▶ _Action item_: Look through the data below for the line with "apt-get update" and the line with "and PHP-FPM on", then output those two and all lines in between, exactly as written.

===

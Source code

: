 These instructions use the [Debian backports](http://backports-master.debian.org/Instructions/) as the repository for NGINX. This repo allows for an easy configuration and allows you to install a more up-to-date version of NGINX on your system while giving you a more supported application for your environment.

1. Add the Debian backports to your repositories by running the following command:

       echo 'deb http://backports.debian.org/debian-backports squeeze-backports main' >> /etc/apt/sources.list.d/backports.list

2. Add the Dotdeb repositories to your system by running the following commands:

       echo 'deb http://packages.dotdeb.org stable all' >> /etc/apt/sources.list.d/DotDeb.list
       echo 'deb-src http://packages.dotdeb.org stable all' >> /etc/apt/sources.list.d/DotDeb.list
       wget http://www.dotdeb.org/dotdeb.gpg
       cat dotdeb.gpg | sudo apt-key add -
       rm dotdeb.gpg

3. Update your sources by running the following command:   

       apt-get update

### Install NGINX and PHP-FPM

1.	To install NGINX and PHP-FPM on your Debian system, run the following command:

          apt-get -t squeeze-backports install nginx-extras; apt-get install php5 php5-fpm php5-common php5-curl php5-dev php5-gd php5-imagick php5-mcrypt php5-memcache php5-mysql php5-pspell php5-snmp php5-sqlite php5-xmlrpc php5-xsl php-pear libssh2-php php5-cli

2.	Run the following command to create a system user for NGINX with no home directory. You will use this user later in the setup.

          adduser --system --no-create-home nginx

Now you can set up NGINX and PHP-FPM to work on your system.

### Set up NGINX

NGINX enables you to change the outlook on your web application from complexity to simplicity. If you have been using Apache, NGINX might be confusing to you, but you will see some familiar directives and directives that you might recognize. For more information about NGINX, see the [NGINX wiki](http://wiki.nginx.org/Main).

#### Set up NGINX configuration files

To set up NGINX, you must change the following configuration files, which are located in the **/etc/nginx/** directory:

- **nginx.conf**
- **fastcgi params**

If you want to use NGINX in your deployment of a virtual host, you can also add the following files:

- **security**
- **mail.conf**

===

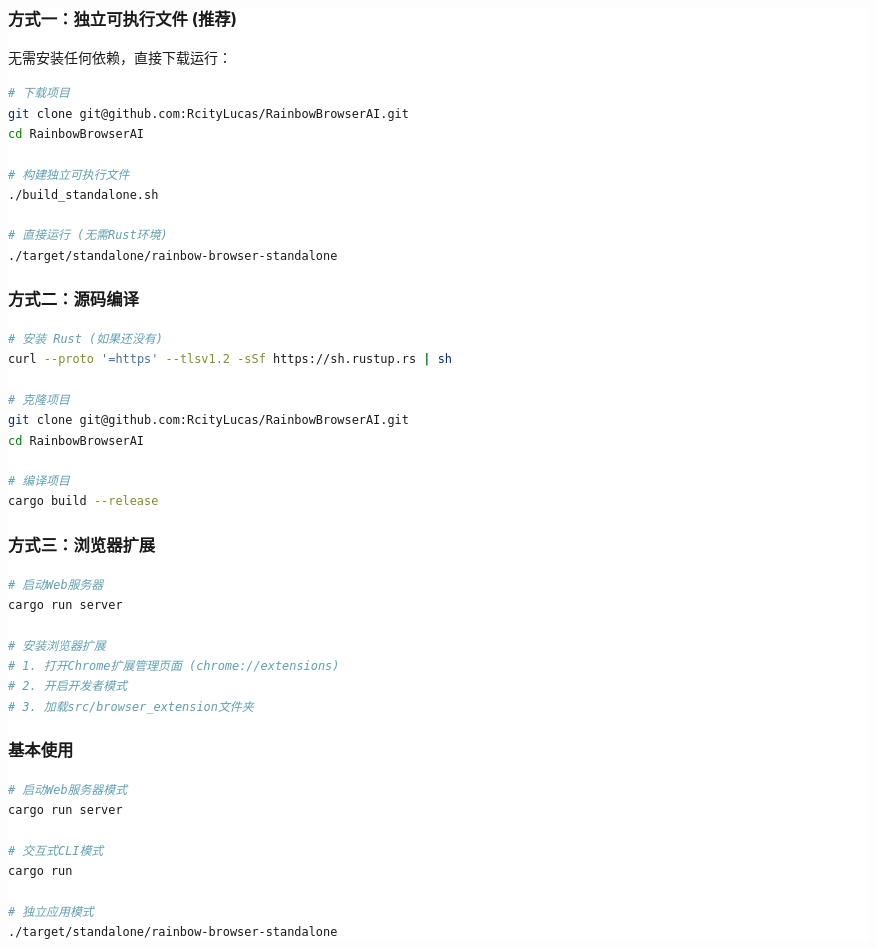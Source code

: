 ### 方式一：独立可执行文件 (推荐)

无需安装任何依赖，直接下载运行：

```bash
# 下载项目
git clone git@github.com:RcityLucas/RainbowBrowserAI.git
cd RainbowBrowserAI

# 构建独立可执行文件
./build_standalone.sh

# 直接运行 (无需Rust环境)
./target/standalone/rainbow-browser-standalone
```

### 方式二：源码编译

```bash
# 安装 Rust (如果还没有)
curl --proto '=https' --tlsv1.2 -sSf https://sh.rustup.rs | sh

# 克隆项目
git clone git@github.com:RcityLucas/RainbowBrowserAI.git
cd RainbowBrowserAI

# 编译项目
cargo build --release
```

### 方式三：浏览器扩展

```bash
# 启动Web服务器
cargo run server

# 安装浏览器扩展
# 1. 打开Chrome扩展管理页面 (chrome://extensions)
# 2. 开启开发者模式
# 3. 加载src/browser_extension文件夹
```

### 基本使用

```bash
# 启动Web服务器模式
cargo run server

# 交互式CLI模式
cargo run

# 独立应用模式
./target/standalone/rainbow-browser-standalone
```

===

▶ _Output of the task_:
       apt-get update

### Install NGINX and PHP-FPM

1.	To install NGINX and PHP-FPM on your Debian system, run the following command:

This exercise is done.